Rihm’s unique poetry, the weightless transparency of his heavenly harmonies – indeed, his absolutely unfettered imagination in dealing with the traditional capabilities of the violin – are a liberation from laws previously considered ironclad – and he does it, apparently, without effort. Succinctly said, he discovers the violin anew each and every time, dismissing its limitations in every work he writes for my instrument.
As an interpreter of his great works, I not only owe Rihm my deepest thanks – I am also profoundly grateful for his patient and optimistic generosity when dealing with the likes of us mortal musicians.
To Wolfgang Rihm, whom I cannot esteem too greatly, all my very best wishes for his 60th birthday – for myself, I hope that I may assist him as midwife as often as possible in the future.
Anna
Prohaska
I cannot remember the first time I heard his name at
all.
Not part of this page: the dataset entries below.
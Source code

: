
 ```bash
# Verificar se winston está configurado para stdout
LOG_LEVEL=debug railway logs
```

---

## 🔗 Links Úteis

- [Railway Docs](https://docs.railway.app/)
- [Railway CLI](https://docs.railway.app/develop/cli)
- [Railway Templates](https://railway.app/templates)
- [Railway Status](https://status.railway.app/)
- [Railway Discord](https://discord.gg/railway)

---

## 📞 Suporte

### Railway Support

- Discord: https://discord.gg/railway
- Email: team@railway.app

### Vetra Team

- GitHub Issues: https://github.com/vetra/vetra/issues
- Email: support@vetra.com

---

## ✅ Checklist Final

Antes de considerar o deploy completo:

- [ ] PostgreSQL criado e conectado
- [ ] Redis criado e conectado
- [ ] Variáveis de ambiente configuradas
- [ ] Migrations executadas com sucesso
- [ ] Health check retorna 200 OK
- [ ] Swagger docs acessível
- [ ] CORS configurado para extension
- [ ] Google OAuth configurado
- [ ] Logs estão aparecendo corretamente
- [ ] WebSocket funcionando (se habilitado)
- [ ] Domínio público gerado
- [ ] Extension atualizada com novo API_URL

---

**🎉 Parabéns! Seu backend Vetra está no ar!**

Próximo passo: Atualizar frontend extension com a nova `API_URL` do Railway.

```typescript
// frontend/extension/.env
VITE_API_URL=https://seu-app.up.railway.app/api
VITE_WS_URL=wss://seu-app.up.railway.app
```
Was it when my father directed Die Hamletmaschine? – or was it in
one of the stories my late friend Richard Salter told? – Wolfgang composed
several leading roles for him.
There was also a world premiere in Berlin for Claudio Abbado’s 75th birthday in 2009 – Mnemosyne, a work made of crystal, as subtle as it is emotional; the metre is regular, but the bar lines blur like sunbeams on the water surface. I was very happy to sing the soprano part. I met “Herr Rihm” for the first time during rehearsals in the Philharmonie, and it was clear at once; a genius can also be a human being – and what a wonderful one!
Jörg Widmann
Wolfgang Rihm and the
clarinet: we had no idea back then that our meeting in 1998 would result in
about 10 (more or less) extensive works for clarinet being written for me. Rihm
was my teacher then and we are still close friends, even though our friendship
– he, the composer, I the interpreter – is extraordinary – like his music.
In actual fact it was 1999, summertime, when the score of Music for Clarinet and Orchestra (Über die Linie II) landed in my mailbox. Looking through it curiously, I was initially shocked – it was 40 minutes of almost uninterrupted song through all the instrument’s ranges, including the highest, stratospheric ones. No one had ever written for the clarinet that way before. Well: how was I supposed to play it?
First, I quit smoking (although I unfortunately started again on the evening of the world premiere). A kind of athletic training was also necessary to meet the extreme challenges to physical fitness, strength and control. I fell in love with the piece at once – the only other composer who wrote in such a cantilena way, all but precluding mere virtuoso passagework, was Johannes Brahms (Rihm described him as having “wound virtuosity down to the point of unplayability”) – pure sound, pure song, without decorative elaboration – and Rihm’s piece was equally difficult to play. Or else, consider Schumann’s Fantasiestücke Op. 73, which disregard the player’s need to breathe (and heart rate) over three cantabile movements played attacca. Thus Rihm’s Clarinet Concerto equals about thrice three Fantasiestücke.
I notice in the development of Rihm’s music for clarinet during the past 12 years just how closely he has listened to me. By that I do not mean my comments on playing technique (e.g. the time when I jokingly remarked on the telephone that, instead of changing an impossible glissando, he should “help it along with voice if need be” – that suggestion is reflected in the printed UE score) – I mean my playing itself.
Over and over again, he has always been capable, sensitive and eager to interact with his interpreters, to make ever new demands on them and himself, to arrive at new realms of expression, colours and sounds; all this has led to his most beautifully crafted compositions for clarinet. I hope and wish – and I am sure – that they will endure.